A jatropha rush took place, with more than 900,000 hectares (2.2 million acres) planted by 2008. But the bubble burst. Low yields led to plantation failures almost everywhere. The after-effects of the jatropha crash was tainted by allegations of land grabbing, mismanagement, and overblown carbon decrease claims.
Today, some scientists continue pursuing the evasive pledge of high-yielding jatropha. A return, they state, depends on breaking the yield problem and addressing the hazardous land-use problems intertwined with its initial failure.
The sole remaining big jatropha plantation is in Ghana. The plantation owner claims high-yield domesticated ranges have actually been accomplished and a brand-new boom is at hand. But even if this resurgence fails, the world's experience of jatropha holds essential lessons for any appealing up-and-coming biofuel.
At the start of the 21st century, Jatropha curcas, an unassuming shrub-like tree native to Central America, was planted across the world. The rush to jatropha was driven by its pledge as a sustainable source of biofuel that could be grown on broken down, unfertile lands so as not to displace food crops. But inflated claims of high yields failed.
Now, after years of research study and development, the sole remaining big plantation concentrated on growing jatropha remains in Ghana. And Singapore-based jOil, which owns that plantation, declares the jatropha resurgence is on.
"All those business that stopped working, embraced a plug-and-play design of scouting for the wild ranges of jatropha. But to advertise it, you require to domesticate it. This belongs of the procedure that was missed [throughout the boom]," jOil CEO Vasanth Subramanian informed Mongabay in an interview.
Having learned from the errors of jatropha's previous failures, he says the oily plant could yet play an essential function as a liquid biofuel feedstock, lowering transportation carbon emissions at the worldwide level. A brand-new boom could bring fringe benefits, with jatropha likewise a potential source of fertilizers and even bioplastics.

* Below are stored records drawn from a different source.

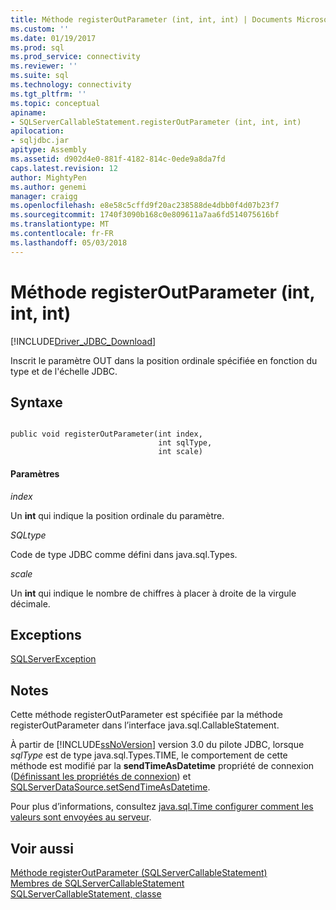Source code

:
 ```yaml
---
title: Méthode registerOutParameter (int, int, int) | Documents Microsoft
ms.custom: ''
ms.date: 01/19/2017
ms.prod: sql
ms.prod_service: connectivity
ms.reviewer: ''
ms.suite: sql
ms.technology: connectivity
ms.tgt_pltfrm: ''
ms.topic: conceptual
apiname:
- SQLServerCallableStatement.registerOutParameter (int, int, int)
apilocation:
- sqljdbc.jar
apitype: Assembly
ms.assetid: d902d4e0-881f-4182-814c-0ede9a8da7fd
caps.latest.revision: 12
author: MightyPen
ms.author: genemi
manager: craigg
ms.openlocfilehash: e8e58c5cffd9f20ac238588de4dbb0f4d07b23f7
ms.sourcegitcommit: 1740f3090b168c0e809611a7aa6fd514075616bf
ms.translationtype: MT
ms.contentlocale: fr-FR
ms.lasthandoff: 05/03/2018
---
```

# <a name="registeroutparameter-method-int-int-int"></a>Méthode registerOutParameter (int, int, int)
[!INCLUDE[Driver_JDBC_Download](../../../includes/driver_jdbc_download.md)]

  Inscrit le paramètre OUT dans la position ordinale spécifiée en fonction du type et de l'échelle JDBC.  
  
## <a name="syntax"></a>Syntaxe  
  
```  
  
public void registerOutParameter(int index,  
                                 int sqlType,  
                                 int scale)  
```  
  
#### <a name="parameters"></a>Paramètres  
 *index*  
  
 Un **int** qui indique la position ordinale du paramètre.  
  
 *SQLtype*  
  
 Code de type JDBC comme défini dans java.sql.Types.  
  
 *scale*  
  
 Un **int** qui indique le nombre de chiffres à placer à droite de la virgule décimale.  
  
## <a name="exceptions"></a>Exceptions  
 [SQLServerException](../../../connect/jdbc/reference/sqlserverexception-class.md)  
  
## <a name="remarks"></a>Notes  
 Cette méthode registerOutParameter est spécifiée par la méthode registerOutParameter dans l’interface java.sql.CallableStatement.  
  
 À partir de [!INCLUDE[ssNoVersion](../../../includes/ssnoversion_md.md)] version 3.0 du pilote JDBC, lorsque *sqlType* est de type java.sql.Types.TIME, le comportement de cette méthode est modifié par la **sendTimeAsDatetime** propriété de connexion ([Définissant les propriétés de connexion](../../../connect/jdbc/setting-the-connection-properties.md)) et [SQLServerDataSource.setSendTimeAsDatetime](../../../connect/jdbc/reference/setsendtimeasdatetime-method-sqlserverdatasource.md).  
  
 Pour plus d’informations, consultez [java.sql.Time configurer comment les valeurs sont envoyées au serveur](../../../connect/jdbc/configuring-how-java-sql-time-values-are-sent-to-the-server.md).  
  
## <a name="see-also"></a>Voir aussi  
 [Méthode registerOutParameter &#40;SQLServerCallableStatement&#41;](../../../connect/jdbc/reference/registeroutparameter-method-sqlservercallablestatement.md)   
 [Membres de SQLServerCallableStatement](../../../connect/jdbc/reference/sqlservercallablestatement-members.md)   
 [SQLServerCallableStatement, classe](../../../connect/jdbc/reference/sqlservercallablestatement-class.md)  
  
  

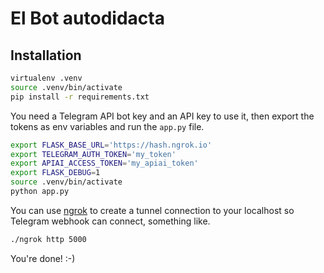 # El Bot autodidacta

## Installation

```bash
virtualenv .venv
source .venv/bin/activate
pip install -r requirements.txt
```

You need a Telegram API bot key and an API key to use it, then export the
tokens as env variables and run the `app.py` file.

```bash
export FLASK_BASE_URL='https://hash.ngrok.io'
export TELEGRAM_AUTH_TOKEN='my_token'
export APIAI_ACCESS_TOKEN='my_apiai_token'
export FLASK_DEBUG=1
source .venv/bin/activate
python app.py
```

You can use [ngrok]() to create a tunnel connection to your localhost so
Telegram webhook can connect, something like.

```bash
./ngrok http 5000
```

You're done! :-)
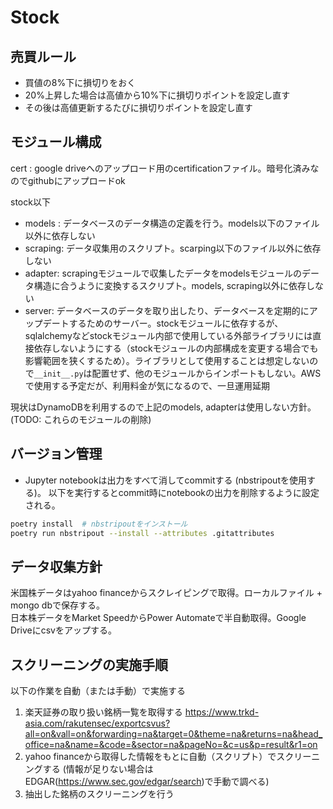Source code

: # Stock

## 売買ルール
- 買値の8%下に損切りをおく
- 20%上昇した場合は高値から10%下に損切りポイントを設定し直す
- その後は高値更新するたびに損切りポイントを設定し直す

## モジュール構成

cert : google driveへのアップロード用のcertificationファイル。暗号化済みなのでgithubにアップロードok 

stock以下
- models : データベースのデータ構造の定義を行う。models以下のファイル以外に依存しない
- scraping: データ収集用のスクリプト。scarping以下のファイル以外に依存しない
- adapter: scrapingモジュールで収集したデータをmodelsモジュールのデータ構造に合うように変換するスクリプト。models, scraping以外に依存しない
- server: データベースのデータを取り出したり、データベースを定期的にアップデートするためのサーバー。stockモジュールに依存するが、sqlalchemyなどstockモジュール内部で使用している外部ライブラリには直接依存しないようにする（stockモジュールの内部構成を変更する場合でも影響範囲を狭くするため）。ライブラリとして使用することは想定しないので`__init__.py`は配置せず、他のモジュールからインポートもしない。AWSで使用する予定だが、利用料金が気になるので、一旦運用延期


現状はDynamoDBを利用するので上記のmodels, adapterは使用しない方針。(TODO: これらのモジュールの削除)

## バージョン管理

- Jupyter notebookは出力をすべて消してcommitする (nbstripoutを使用する)。
  以下を実行するとcommit時にnotebookの出力を削除するように設定される。
```bash
poetry install  # nbstripoutをインストール
poetry run nbstripout --install --attributes .gitattributes

```


## データ収集方針

米国株データはyahoo financeからスクレイピングで取得。ローカルファイル + mongo dbで保存する。  
日本株データをMarket SpeedからPower Automateで半自動取得。Google Driveにcsvをアップする。


##  スクリーニングの実施手順
以下の作業を自動（または手動）で実施する
1. 楽天証券の取り扱い銘柄一覧を取得する
   https://www.trkd-asia.com/rakutensec/exportcsvus?all=on&vall=on&forwarding=na&target=0&theme=na&returns=na&head_office=na&name=&code=&sector=na&pageNo=&c=us&p=result&r1=on
2. yahoo financeから取得した情報をもとに自動（スクリプト）でスクリーニングする
   (情報が足りない場合はEDGAR(https://www.sec.gov/edgar/search)で手動で調べる)
3. 抽出した銘柄のスクリーニングを行う
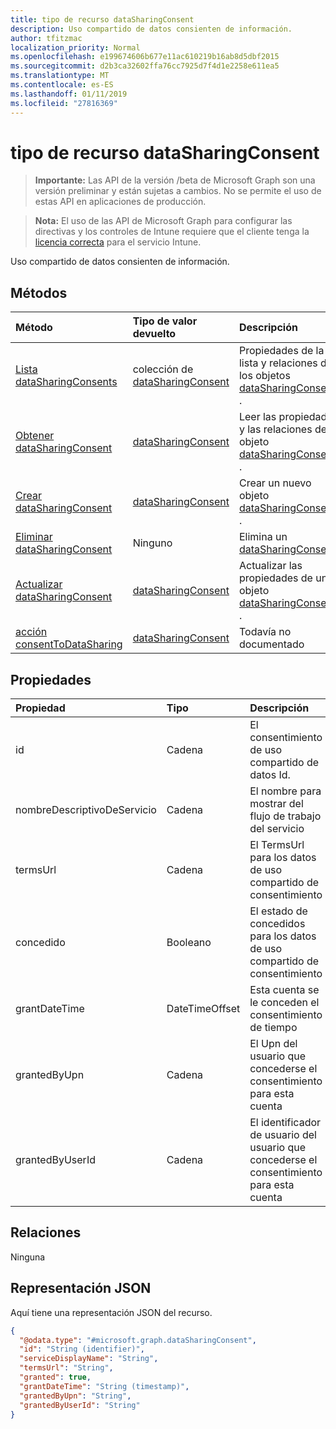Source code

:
 ```yaml
---
title: tipo de recurso dataSharingConsent
description: Uso compartido de datos consienten de información.
author: tfitzmac
localization_priority: Normal
ms.openlocfilehash: e199674606b677e11ac610219b16ab8d5dbf2015
ms.sourcegitcommit: d2b3ca32602ffa76cc7925d7f4d1e2258e611ea5
ms.translationtype: MT
ms.contentlocale: es-ES
ms.lasthandoff: 01/11/2019
ms.locfileid: "27816369"
---
```

# <a name="datasharingconsent-resource-type"></a>tipo de recurso dataSharingConsent

> **Importante:** Las API de la versión /beta de Microsoft Graph son una versión preliminar y están sujetas a cambios. No se permite el uso de estas API en aplicaciones de producción.

> **Nota:** El uso de las API de Microsoft Graph para configurar las directivas y los controles de Intune requiere que el cliente tenga la [licencia correcta](https://go.microsoft.com/fwlink/?linkid=839381) para el servicio Intune.

Uso compartido de datos consienten de información.
## <a name="methods"></a>Métodos
|Método|Tipo de valor devuelto|Descripción|
|:---|:---|:---|
|[Lista dataSharingConsents](../api/intune-devices-datasharingconsent-list.md)|colección de [dataSharingConsent](../resources/intune-devices-datasharingconsent.md)|Propiedades de la lista y relaciones de los objetos [dataSharingConsent](../resources/intune-devices-datasharingconsent.md) .|
|[Obtener dataSharingConsent](../api/intune-devices-datasharingconsent-get.md)|[dataSharingConsent](../resources/intune-devices-datasharingconsent.md)|Leer las propiedades y las relaciones del objeto [dataSharingConsent](../resources/intune-devices-datasharingconsent.md) .|
|[Crear dataSharingConsent](../api/intune-devices-datasharingconsent-create.md)|[dataSharingConsent](../resources/intune-devices-datasharingconsent.md)|Crear un nuevo objeto [dataSharingConsent](../resources/intune-devices-datasharingconsent.md) .|
|[Eliminar dataSharingConsent](../api/intune-devices-datasharingconsent-delete.md)|Ninguno|Elimina un [dataSharingConsent](../resources/intune-devices-datasharingconsent.md).|
|[Actualizar dataSharingConsent](../api/intune-devices-datasharingconsent-update.md)|[dataSharingConsent](../resources/intune-devices-datasharingconsent.md)|Actualizar las propiedades de un objeto [dataSharingConsent](../resources/intune-devices-datasharingconsent.md) .|
|[acción consentToDataSharing](../api/intune-devices-datasharingconsent-consenttodatasharing.md)|[dataSharingConsent](../resources/intune-devices-datasharingconsent.md)|Todavía no documentado|

## <a name="properties"></a>Propiedades
|Propiedad|Tipo|Descripción|
|:---|:---|:---|
|id|Cadena|El consentimiento de uso compartido de datos Id.|
|nombreDescriptivoDeServicio|Cadena|El nombre para mostrar del flujo de trabajo del servicio|
|termsUrl|Cadena|El TermsUrl para los datos de uso compartido de consentimiento|
|concedido|Booleano|El estado de concedidos para los datos de uso compartido de consentimiento|
|grantDateTime|DateTimeOffset|Esta cuenta se le conceden el consentimiento de tiempo|
|grantedByUpn|Cadena|El Upn del usuario que concederse el consentimiento para esta cuenta|
|grantedByUserId|Cadena|El identificador de usuario del usuario que concederse el consentimiento para esta cuenta|

## <a name="relationships"></a>Relaciones
Ninguna
## <a name="json-representation"></a>Representación JSON
Aquí tiene una representación JSON del recurso.
<!-- {
  "blockType": "resource",
  "keyProperty": "id",
  "@odata.type": "microsoft.graph.dataSharingConsent"
}
-->
``` json
{
  "@odata.type": "#microsoft.graph.dataSharingConsent",
  "id": "String (identifier)",
  "serviceDisplayName": "String",
  "termsUrl": "String",
  "granted": true,
  "grantDateTime": "String (timestamp)",
  "grantedByUpn": "String",
  "grantedByUserId": "String"
}
```





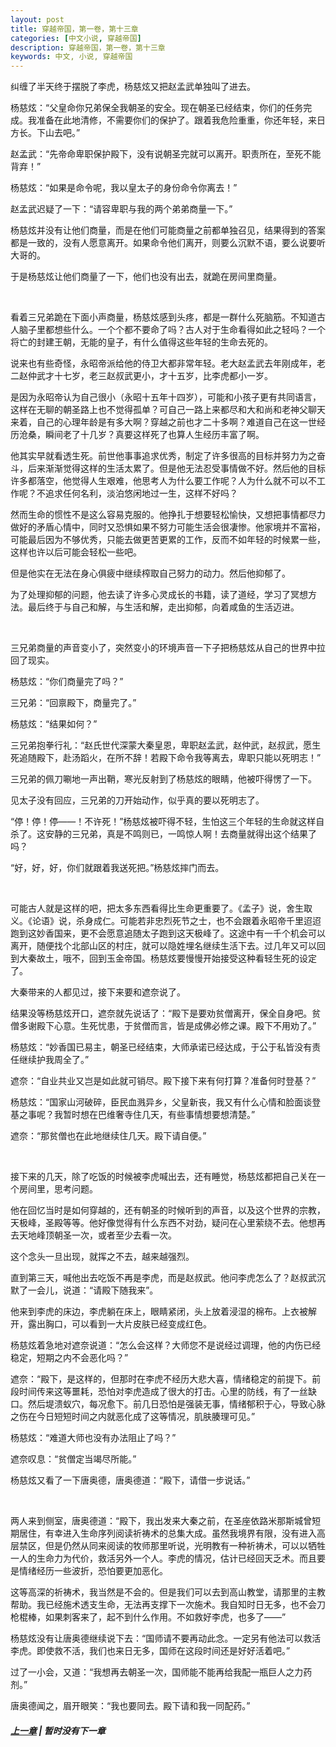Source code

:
 ```yaml
---
layout: post
title: 穿越帝国，第一卷，第十三章
categories: [中文小说, 穿越帝国]
description: 穿越帝国，第一卷，第十三章
keywords: 中文, 小说, 穿越帝国
---
```


纠缠了半天终于摆脱了李虎，杨慈炫又把赵孟武单独叫了进去。

杨慈炫：“父皇命你兄弟保全我朝圣的安全。现在朝圣已经结束，你们的任务完成。我准备在此地清修，不需要你们的保护了。跟着我危险重重，你还年轻，来日方长。下山去吧。”

赵孟武：“先帝命卑职保护殿下，没有说朝圣完就可以离开。职责所在，至死不能背弃！”

杨慈炫：“如果是命令呢，我以皇太子的身份命令你离去！”

赵孟武迟疑了一下：“请容卑职与我的两个弟弟商量一下。”

杨慈炫并没有让他们商量，而是在他们可能商量之前都单独召见，结果得到的答案都是一致的，没有人愿意离开。如果命令他们离开，则要么沉默不语，要么说要听大哥的。

于是杨慈炫让他们商量了一下，他们也没有出去，就跪在房间里商量。

<br/>

看着三兄弟跪在下面小声商量，杨慈炫感到头疼，都是一群什么死脑筋。不知道古人脑子里都想些什么。一个个都不要命了吗？古人对于生命看得如此之轻吗？一个将亡的封建王朝，无能的皇子，有什么值得这些年轻的生命去死的。

说来也有些奇怪，永昭帝派给他的侍卫大都非常年轻。老大赵孟武去年刚成年，老二赵仲武才十七岁，老三赵叔武更小，才十五岁，比李虎都小一岁。

是因为永昭帝认为自己很小（永昭十五年十四岁），可能和小孩子更有共同语言，这样在无聊的朝圣路上也不觉得孤单？可自己一路上来都尽和大和尚和老神父聊天来着，自己的心理年龄是有多大啊？穿越之前也才二十多啊？难道自己在这一世经历沧桑，瞬间老了十几岁？真要这样死了也算人生经历丰富了啊。

他其实早就看透生死。前世他事事追求优秀，制定了许多很高的目标并努力为之奋斗，后来渐渐觉得这样的生活太累了。但是他无法忍受事情做不好。然后他的目标许多都落空，他觉得人生艰难，他思考人为什么要工作呢？人为什么就不可以不工作呢？不追求任何名利，淡泊悠闲地过一生，这样不好吗？

然而生命的惯性不是这么容易克服的。他挣扎于想要轻松愉快，又想把事情都尽力做好的矛盾心情中，同时又恐惧如果不努力可能生活会很凄惨。他家境并不富裕，可能最后因为不够优秀，只能去做更苦更累的工作，反而不如年轻的时候累一些，这样也许以后可能会轻松一些吧。

但是他实在无法在身心俱疲中继续榨取自己努力的动力。然后他抑郁了。

为了处理抑郁的问题，他去读了许多心灵成长的书籍，读了道经，学习了冥想方法。最后终于与自己和解，与生活和解，走出抑郁，向着咸鱼的生活迈进。

<br/>

三兄弟商量的声音变小了，突然变小的环境声音一下子把杨慈炫从自己的世界中拉回了现实。

杨慈炫：“你们商量完了吗？”

三兄弟：“回禀殿下，商量完了。”

杨慈炫：“结果如何？”

三兄弟抱拳行礼：“赵氏世代深蒙大秦皇恩，卑职赵孟武，赵仲武，赵叔武，愿生死追随殿下，赴汤蹈火，在所不辞！若殿下命令我等离去，卑职只能以死明志！”

三兄弟的佩刀唰地一声出鞘，寒光反射到了杨慈炫的眼睛，他被吓得愣了一下。

见太子没有回应，三兄弟的刀开始动作，似乎真的要以死明志了。

“停！停！停——！不许死！”杨慈炫被吓得不轻，生怕这三个年轻的生命就这样自杀了。这安静的三兄弟，真是不鸣则已，一鸣惊人啊！去商量就得出这个结果了吗？

“好，好，好，你们就跟着我送死把。”杨慈炫摔门而去。

<br/>

可能古人就是这样的吧，把太多东西看得比生命更重要了。《孟子》说，舍生取义。《论语》说，杀身成仁。可能若非忠烈死节之士，也不会跟着永昭帝千里迢迢跑到这妙香国来，更不会愿意追随太子跑到这天极峰了。这途中有一千个机会可以离开，随便找个北部山区的村庄，就可以隐姓埋名继续生活下去。过几年又可以回到大秦故土，哦不，回到玉金帝国。杨慈炫要慢慢开始接受这种看轻生死的设定了。

大秦带来的人都见过，接下来要和遮奈说了。

结果没等杨慈炫开口，遮奈就先说话了：“殿下是要劝贫僧离开，保全自身吧。贫僧多谢殿下心意。生死忧患，于贫僧而言，皆是成佛必修之课。殿下不用劝了。”

杨慈炫：“妙香国已易主，朝圣已经结束，大师承诺已经达成，于公于私皆没有责任继续护我周全了。”

遮奈：“自业共业又岂是如此就可销尽。殿下接下来有何打算？准备何时登基？”

杨慈炫：“国家山河破碎，臣民血溅异乡，父皇新丧，我又有什么心情和脸面谈登基之事呢？我暂时想在巴维奢寺住几天，有些事情想要想清楚。”

遮奈：“那贫僧也在此地继续住几天。殿下请自便。”

<br/>

接下来的几天，除了吃饭的时候被李虎喊出去，还有睡觉，杨慈炫都把自己关在一个房间里，思考问题。

他在回忆当时是如何穿越的，还有朝圣的时候听到的声音，以及这个世界的宗教，天极峰，圣殿等等。他好像觉得有什么东西不对劲，疑问在心里萦绕不去。他想再去天地峰顶朝圣一次，或者至少去看一次。

这个念头一旦出现，就挥之不去，越来越强烈。

直到第三天，喊他出去吃饭不再是李虎，而是赵叔武。他问李虎怎么了？赵叔武沉默了一会儿，说道：“请殿下随我来”。

他来到李虎的床边，李虎躺在床上，眼睛紧闭，头上放着浸湿的棉布。上衣被解开，露出胸口，可以看到一大片皮肤已经变成红色。

杨慈炫着急地对遮奈说道：“怎么会这样？大师您不是说经过调理，他的内伤已经稳定，短期之内不会恶化吗？”

遮奈：“殿下，是这样的，但那时在李虎不经历大悲大喜，情绪稳定的前提下。前段时间传来这等噩耗，恐怕对李虎造成了很大的打击。心里的防线，有了一丝缺口。然后堤溃蚁穴，每况愈下。前几日恐怕是强装无事，情绪郁积于心，导致心脉之伤在今日短短时间之内就恶化成了这等情况，肌肤腠理可见。”

杨慈炫：“难道大师也没有办法阻止了吗？”

遮奈叹息：“贫僧定当竭尽所能。”

杨慈炫又看了一下唐奥德，唐奥德道：“殿下，请借一步说话。”

<br/>

两人来到侧室，唐奥德道：“殿下，我出发来大秦之前，在圣座依路米那斯城曾短期居住，有幸进入生命序列阅读祈祷术的总集大成。虽然我境界有限，没有进入高层禁区，但是仍然从同来阅读的牧师那里听说，光明教有一种祈祷术，可以以牺牲一人的生命力为代价，救活另外一个人。李虎的情况，估计已经回天乏术。而且要是情绪经历一些波折，恐怕要更加恶化。

这等高深的祈祷术，我当然是不会的。但是我们可以去到高山教堂，请那里的主教帮助。我已经施术透支生命，无法再支撑下一次施术。我自知时日无多，也不会刀枪棍棒，如果刺客来了，起不到什么作用。不如救好李虎，也多了——”

杨慈炫没有让唐奥德继续说下去：“国师请不要再动此念。一定另有他法可以救活李虎。即使救不活，我们也来日无多，国师在这段时间还是好好活着吧。”

过了一小会，又道：“我想再去朝圣一次，国师能不能再给我配一瓶巨人之力药剂。”

唐奥德闻之，眉开眼笑：“我也要同去。殿下请和我一同配药。”

##### [上一章](/../../2020/03/11/TimeTravellerEmpire-1-12/) | 暂时没有下一章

But some scientists are doubtful, noting that jatropha has actually already gone through one hype-and-fizzle cycle. They caution that if the plant is to reach complete potential, then it is important to find out from previous errors. During the first boom, jatropha plantations were hampered not just by poor yields, but by land grabbing, deforestation, and social issues in nations where it was planted, including Ghana, where jOil operates.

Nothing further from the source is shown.